Why podcasts though? Why not books, for example? "If you were reading, that might not be so distracting because you’re still in that 'verbal' way of thinking, whereas this has a more sensory direction, making it easier to get out of depressive thoughts," Simplicio explains. But she’s also quick to point out that all strategies ought to be looked at subjectively. "Any coping strategy, or therapy, is not good or bad for everyone. There are also people who might argue that distraction isn’t helpful because you’re not addressing the problem. But the two things don’t exist separately. Especially when things are particularly acute – you need something that takes you out of a certain frame of mind, then it might be easier to engage in the problem."
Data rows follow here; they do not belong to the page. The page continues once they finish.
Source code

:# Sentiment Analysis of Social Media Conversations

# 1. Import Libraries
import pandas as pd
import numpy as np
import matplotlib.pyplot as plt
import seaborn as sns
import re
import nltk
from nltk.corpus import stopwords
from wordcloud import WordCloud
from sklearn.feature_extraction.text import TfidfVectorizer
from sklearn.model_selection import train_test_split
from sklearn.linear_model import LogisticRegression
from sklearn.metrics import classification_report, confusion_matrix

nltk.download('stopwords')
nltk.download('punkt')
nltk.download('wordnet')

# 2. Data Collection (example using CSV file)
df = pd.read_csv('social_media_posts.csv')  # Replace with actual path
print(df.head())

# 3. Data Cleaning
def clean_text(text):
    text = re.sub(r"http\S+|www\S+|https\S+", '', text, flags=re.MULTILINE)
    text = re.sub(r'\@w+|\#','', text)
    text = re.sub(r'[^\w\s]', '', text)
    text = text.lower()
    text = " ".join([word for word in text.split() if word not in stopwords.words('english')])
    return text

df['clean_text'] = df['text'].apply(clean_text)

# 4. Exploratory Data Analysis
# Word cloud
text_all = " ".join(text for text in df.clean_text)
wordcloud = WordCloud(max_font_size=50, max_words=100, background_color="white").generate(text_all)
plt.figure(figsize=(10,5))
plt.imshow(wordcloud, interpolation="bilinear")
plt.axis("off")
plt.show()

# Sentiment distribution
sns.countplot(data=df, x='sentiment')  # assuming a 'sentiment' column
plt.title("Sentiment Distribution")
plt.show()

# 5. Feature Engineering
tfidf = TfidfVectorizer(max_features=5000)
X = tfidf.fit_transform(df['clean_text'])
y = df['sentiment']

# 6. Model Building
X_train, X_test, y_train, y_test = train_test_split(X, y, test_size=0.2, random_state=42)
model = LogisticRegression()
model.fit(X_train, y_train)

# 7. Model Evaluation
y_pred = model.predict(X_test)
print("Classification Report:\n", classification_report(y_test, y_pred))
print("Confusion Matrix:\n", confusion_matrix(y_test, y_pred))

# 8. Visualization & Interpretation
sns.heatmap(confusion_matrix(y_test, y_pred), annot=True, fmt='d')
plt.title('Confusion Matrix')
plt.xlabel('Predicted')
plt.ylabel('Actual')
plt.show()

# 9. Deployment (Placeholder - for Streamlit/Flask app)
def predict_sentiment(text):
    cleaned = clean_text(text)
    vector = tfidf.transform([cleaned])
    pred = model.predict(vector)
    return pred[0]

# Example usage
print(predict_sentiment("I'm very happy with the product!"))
David Klemanski, an associate professor of clinical family medicine at Ohio State University, also points out that the act of hearing other people chat, even if you’re not actively involved in the conversation, can be comforting. "Feeling depressed can lead to isolation and increased loneliness," he says. "Podcasts may offer a way for the depressed individual to feel less alone and connected with others, albeit with a safe and comfortable distance. Ultimately, podcasts can’t healthily serve as a substitute for everyday interactions, but they have potential to help a person work through their depression if used appropriately."
In other words: If, like me, you’re prone to periods of ill mental health, it makes complete sense that you’d want to shut yourself away and listen to a group of people you don’t know chat among themselves, instead of engaging with your mates. It’s comforting and distracting, and where’s the harm in that? It’s a healthier coping mechanism than, say, drinking alcohol or other harmful activities. "Everyone has potential to feel down at times," adds Klemanski. "But if sadness or feeling down lasts longer than a couple of weeks, it’s important to recognise that this may signal depression. Anyone who believes they are depressed should seek support from others, including family, friends, and professionals."